Como é que a Igreja vive esta consciência do seu papel e como é que a atenção diplomática aos judeus se manifesta concretamente?

A consciencialização é gradual. Quanto mais aumenta o drama humano da guerra e da perseguição, mais a Igreja toma consciência das necessidades humanitárias. Nas formas que considera mais apropriadas em cada momento, o silêncio prevalece sobre as palavras: mais ação, menos proclamação. Perante os pedidos polacos de protestos da Santa Sé, o Secretário de Estado Maglione considerava, em março de 1941, que "os protestos fazem mais mal do que bem aos pobres". O caso polaco precedeu o caso judeu e antecipou-o na abordagem da mentalidade diplomática do Vaticano. Em 1939, na sequência da campanha antissemita em Itália, a Santa Sé deu uma ajuda especial ao "Comité criado entre os católicos irlandeses" para "ajudar os judeus convertidos" em Itália, mas de origem irlandesa. E trabalha "em favor dos profissionais de origem judaica". Intervém também a favor dos cientistas "de ascendência judaica". O documento da Secretaria de Estado centra-se então no caso italiano, com intervenções a favor dos judeus convertidos, pelo menos até ao início de 1939. Na realidade, para além das afirmações do documento, a ação do Santo foi mais ampla, incluindo os não convertidos. Durante a Segunda Guerra Mundial, dois foram os campos de maior interesse para as nunciaturas e delegações pontifícias: as intervenções humanitárias para a fuga dos judeus e a recolha de informações para tentar compreender o que se passava realmente no interior dos territórios sob a cruz gamada e seus satélites.
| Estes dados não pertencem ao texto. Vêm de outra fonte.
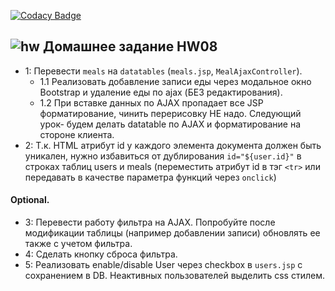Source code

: [![Codacy Badge](https://api.codacy.com/project/badge/Grade/80c9d999f73a4fec9d8c3eb19438b1d1)](https://www.codacy.com/app/chumakig86/topjava?utm_source=github.com&amp;utm_medium=referral&amp;utm_content=chumakig86/topjava&amp;utm_campaign=Badge_Grade)

## ![hw](https://cloud.githubusercontent.com/assets/13649199/13672719/09593080-e6e7-11e5-81d1-5cb629c438ca.png) Домашнее задание HW08

- 1: Перевести `meals` на `datatables` (`meals.jsp`, `MealAjaxController`).
  - 1.1 Реализовать добавление записи еды через модальное окно Bootstrap и удаление еды по ajax (БЕЗ редактирования).
  - 1.2 При вставке данных по AJAX пропадает все JSP форматирование, чинить перерисовку НЕ надо. Следующий урок- будем делать datatable по AJAX и форматирование на стороне клиента.
- 2: Т.к. HTML атрибут id у каждого элемента документа должен быть уникален, нужно избавиться от дублирования `id="${user.id}"` в строках таблиц users и meals (переместить атрибут id в тэг `<tr>` или передавать в качестве параметра функций через `onclick`)

#### Optional.
- 3: Перевести работу фильтра на AJAX. Попробуйте после модификации таблицы (например добавлении записи) обновлять ее также с учетом фильтра.
- 4: Сделать кнопку сброса фильтра.
- 5: Реализовать enable/disable User через checkbox в `users.jsp` с сохранением в DB. Неактивных пользователей выделить css стилем.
Como é que as novas fontes, disponíveis desde 2020, ajudam a esclarecer a amplitude e a profundidade das relações diplomáticas estabelecidas pela Santa Sé sob o pontificado de Pio XII?  

No nova documentação do Vaticano é visível uma vasta rede mundial de apoio aos judeus convertidos sob a direção do Vaticano. Mesmo em territórios distantes, como o Vicariato Apostólico de Xangai. Nesses meses, a Santa Sé acompanhou a emigração judaica para os Estados Unidos, o Haiti, a América Central e do Sul e a Turquia. Não faltam pedidos de ajuda a Espanha para facilitar os vistos de trânsito. A par desta diplomacia da caridade, a rede de representações papais em todo o mundo também trabalha para recolher informações no terreno, que são o primeiro passo no processo de decisão. Veja-se a nunciatura mais significativa desses anos, a suíça, que esteve muito ativa entre 1938 e 1939 na ajuda e assistência a refugiados por motivos raciais e religiosos. Em 1943, o núncio Filippo Bernardini tornou-se o cruzamento de informações entre Silberschein, um judeu de Lviv, presidente do "Comité pour l'assistance à la population juive frappée par la guerre", e a Santa Sé. Silberschein entregou ao núncio um relatório elaborado pelos delegados especiais do Comité sobre a situação "do que resta dos Judeus na Polónia", bem como sobre a situação dos Judeus na Roménia e na Transnístria.

O relatório é acompanhado de fotografias com as seguintes legendas: "Un homme est enterré vivant", "Photo prise en plein hiver. Des hommes [completamente nus] sont forcés d'entrer dans un fleuve, d'où il ne doivent plus sortir" e "Des cadavres sont ramassés après une exécution en masse". As fotografias estão guardadas nos arquivos da nunciatura, pelo que não se considerou importante enviá-las para Roma. Em vez disso, o resto da informação é enviado para o Vaticano.